I was the last to go during one of the simulations. Shots were firing over and over upstairs. Wearing the protective mask, I could hear my own breathing loud in my ears as I made my way up the stairs. I came around the corner, and serpentined down the hallway, clearing doorways along my way like we had been trained. As I came around another corner, I saw our volunteer “shooter”—a teenage boy wearing a hoodie. He was backing out of a classroom after having just shot several victims…and he was laughing. I can still hear that laugh in my mind. I didn’t hesitate. I raised my gun, put my sights on the shooter, and fired twice. They were good hits and he went down. The threat was over.
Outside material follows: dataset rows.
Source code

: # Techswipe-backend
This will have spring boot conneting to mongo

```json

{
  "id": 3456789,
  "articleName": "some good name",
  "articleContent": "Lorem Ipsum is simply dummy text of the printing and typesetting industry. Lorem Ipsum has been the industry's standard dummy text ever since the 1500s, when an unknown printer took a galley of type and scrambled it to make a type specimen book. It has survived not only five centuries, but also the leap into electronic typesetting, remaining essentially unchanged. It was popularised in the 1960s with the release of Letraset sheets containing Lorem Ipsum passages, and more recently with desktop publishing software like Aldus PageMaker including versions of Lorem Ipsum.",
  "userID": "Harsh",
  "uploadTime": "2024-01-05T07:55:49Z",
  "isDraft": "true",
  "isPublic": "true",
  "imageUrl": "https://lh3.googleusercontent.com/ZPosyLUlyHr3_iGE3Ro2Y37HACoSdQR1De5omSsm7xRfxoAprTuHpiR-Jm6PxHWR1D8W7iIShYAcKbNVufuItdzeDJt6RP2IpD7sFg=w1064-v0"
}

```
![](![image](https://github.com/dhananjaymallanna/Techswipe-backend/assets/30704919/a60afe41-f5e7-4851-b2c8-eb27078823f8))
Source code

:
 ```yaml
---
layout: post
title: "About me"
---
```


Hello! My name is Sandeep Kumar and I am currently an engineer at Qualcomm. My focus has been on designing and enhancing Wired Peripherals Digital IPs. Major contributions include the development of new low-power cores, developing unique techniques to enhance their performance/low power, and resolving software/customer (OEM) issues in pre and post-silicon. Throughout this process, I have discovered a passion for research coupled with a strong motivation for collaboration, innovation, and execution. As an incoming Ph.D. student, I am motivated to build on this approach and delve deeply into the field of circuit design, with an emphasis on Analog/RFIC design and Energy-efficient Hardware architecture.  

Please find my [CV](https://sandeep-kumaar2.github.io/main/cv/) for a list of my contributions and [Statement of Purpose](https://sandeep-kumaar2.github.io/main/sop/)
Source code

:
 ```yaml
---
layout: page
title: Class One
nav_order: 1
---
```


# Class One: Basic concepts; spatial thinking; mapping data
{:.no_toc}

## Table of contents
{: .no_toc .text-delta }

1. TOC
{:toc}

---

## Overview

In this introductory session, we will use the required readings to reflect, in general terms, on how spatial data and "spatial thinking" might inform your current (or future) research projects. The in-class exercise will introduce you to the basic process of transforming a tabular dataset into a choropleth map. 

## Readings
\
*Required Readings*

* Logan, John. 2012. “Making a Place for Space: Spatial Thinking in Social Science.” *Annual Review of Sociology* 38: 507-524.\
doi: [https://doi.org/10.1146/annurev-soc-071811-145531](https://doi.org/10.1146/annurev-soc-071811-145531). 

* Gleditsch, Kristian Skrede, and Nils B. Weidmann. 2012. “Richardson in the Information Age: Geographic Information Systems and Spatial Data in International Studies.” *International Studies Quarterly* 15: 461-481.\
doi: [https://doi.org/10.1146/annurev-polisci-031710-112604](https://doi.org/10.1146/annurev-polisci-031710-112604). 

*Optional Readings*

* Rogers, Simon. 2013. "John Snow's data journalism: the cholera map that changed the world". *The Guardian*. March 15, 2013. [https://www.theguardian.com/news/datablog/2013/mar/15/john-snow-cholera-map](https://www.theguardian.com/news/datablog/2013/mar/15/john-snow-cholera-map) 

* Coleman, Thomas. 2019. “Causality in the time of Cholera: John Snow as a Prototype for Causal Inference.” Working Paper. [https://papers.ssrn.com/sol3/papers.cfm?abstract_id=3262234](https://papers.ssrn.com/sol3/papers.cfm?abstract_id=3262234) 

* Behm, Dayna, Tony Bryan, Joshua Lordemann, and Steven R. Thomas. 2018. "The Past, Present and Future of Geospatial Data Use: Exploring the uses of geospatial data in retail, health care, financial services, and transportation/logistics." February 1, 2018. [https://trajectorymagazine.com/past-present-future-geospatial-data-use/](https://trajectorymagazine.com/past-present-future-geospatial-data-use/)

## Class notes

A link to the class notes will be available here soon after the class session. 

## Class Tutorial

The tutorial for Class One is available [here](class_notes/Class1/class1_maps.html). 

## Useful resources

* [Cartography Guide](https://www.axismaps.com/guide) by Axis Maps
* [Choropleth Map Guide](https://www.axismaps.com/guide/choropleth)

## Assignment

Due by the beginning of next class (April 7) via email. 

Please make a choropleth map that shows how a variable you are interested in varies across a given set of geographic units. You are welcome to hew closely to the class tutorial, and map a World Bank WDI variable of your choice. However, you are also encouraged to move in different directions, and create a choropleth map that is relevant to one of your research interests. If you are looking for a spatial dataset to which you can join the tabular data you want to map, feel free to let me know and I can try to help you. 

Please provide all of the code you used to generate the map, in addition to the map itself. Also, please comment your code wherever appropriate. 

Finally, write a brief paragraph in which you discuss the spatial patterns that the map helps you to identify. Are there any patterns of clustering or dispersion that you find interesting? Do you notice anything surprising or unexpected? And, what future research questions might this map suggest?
That night I shared the story with my husband. He asked if it bothered me. I was confused and asked him what he meant. He asked, “Did it bother you to shoot a kid?” I thought about it, and realized that until he asked me that question, I had never thought of the shooter as a kid. He was a bad guy with a gun out to hurt people—out to hurt children. I was trained to stop him, and that’s exactly what I did.
I am proud of the teachers in our class. Not only do these teachers dedicate their lives to educating our children, but now these men and women are willing to put their lives on the line—literally—in order to save our children. What a gift.
The biggest thing I learned from the course is that every district needs to have this training. This class far exceeded my expectations by putting the trainees in real-life scenarios and providing them with the training needed to handle those situations. As a U.S. Army veteran, I put this training right up there with my military instruction and consider it to be pivotal, life-changing and excellent.
When I came I had no idea what to expect, but I will say I was very nervous. As an administrator at a school, my plan was that if I couldn’t handle it in training, I didn’t want to be the one to handle it when it’s the real thing. This class totally changed my thought process.
The training I received does not just apply to our school, but it applies to everyday life. I learned how to be alert and see things around me. I learned how to move swiftly and effectively through my school and how to handle the situation with a level head.
Carrying a firearm in school is not for everyone. This person must have the proper mindset and shooting ability. The purpose of having armed staff is not to replace police and EMT, but to allow on-site personnel to stop school violence rapidly and render medical aid immediately. It is a well-established fact that a faster response to school shootings and other violence results in fewer lives lost. How does your child’s school plan to respond to an active killer situation?